• **Aim of the task**
Would you restate the full listing word for word and omit its pictures?

╔══

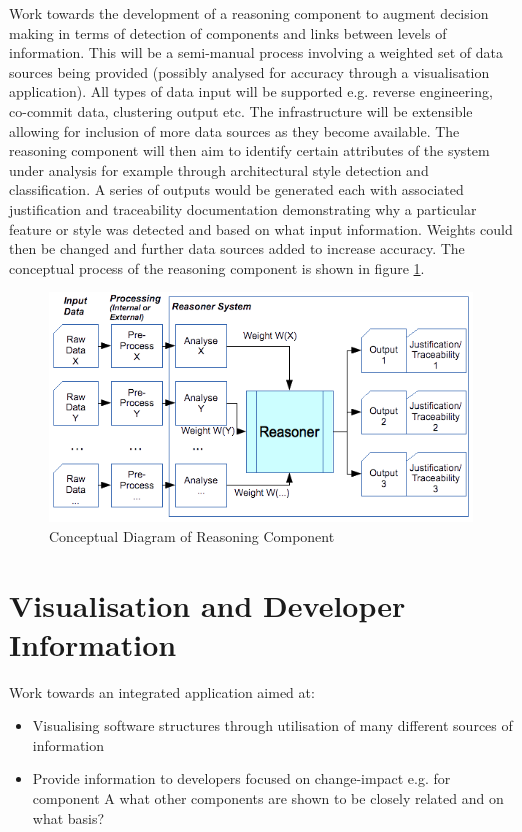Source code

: Work towards the development of a reasoning component to augment decision making in terms of detection of components and links between levels of information. This will be a semi-manual process involving a weighted set of data sources being provided (possibly analysed for accuracy through a visualisation application). All types of data input will be supported e.g. reverse engineering, co-commit data, clustering output etc. The infrastructure will be extensible allowing for inclusion of more data sources as they become available. The reasoning component will then aim to identify certain attributes of the system under analysis for example through architectural style detection and classification. A series of outputs would be generated each with associated justification and traceability documentation demonstrating why a particular feature or style was detected and based on what input information. Weights could then be changed and further data sources added to increase accuracy. The conceptual process of the reasoning component is shown in figure \ref{fig-reasoning-component}.

\begin{figure}[htb!]
\centering
\includegraphics[scale=0.7]{sections/future/ReasonerDiagram}
\caption{Conceptual Diagram of Reasoning Component}
\label{fig-reasoning-component}
\end{figure}

\section{Visualisation and Developer Information}

Work towards an integrated application aimed at:

\begin{itemize}
\item Visualising software structures through utilisation of many different sources of information
\item Provide information to developers focused on change-impact e.g. for component A what other components are shown to be closely related and on what basis?
\end{itemize}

╚══

• **The answer**
Source code

: Work towards the development of a reasoning component to augment decision making in terms of detection of components and links between levels of information. This will be a semi-manual process involving a weighted set of data sources being provided (possibly analysed for accuracy through a visualisation application). All types of data input will be supported e.g. reverse engineering, co-commit data, clustering output etc. The infrastructure will be extensible allowing for inclusion of more data sources as they become available. The reasoning component will then aim to identify certain attributes of the system under analysis for example through architectural style detection and classification. A series of outputs would be generated each with associated justification and traceability documentation demonstrating why a particular feature or style was detected and based on what input information. Weights could then be changed and further data sources added to increase accuracy. The conceptual process of the reasoning component is shown in figure \ref{fig-reasoning-component}.

\begin{figure}[htb!]
\centering
\includegraphics[scale=0.7]{sections/future/ReasonerDiagram}
\caption{Conceptual Diagram of Reasoning Component}
\label{fig-reasoning-component}
\end{figure}

\section{Visualisation and Developer Information}

Work towards an integrated application aimed at:

\begin{itemize}
\item Visualising software structures through utilisation of many different sources of information
\item Provide information to developers focused on change-impact e.g. for component A what other components are shown to be closely related and on what basis?
\end{itemize}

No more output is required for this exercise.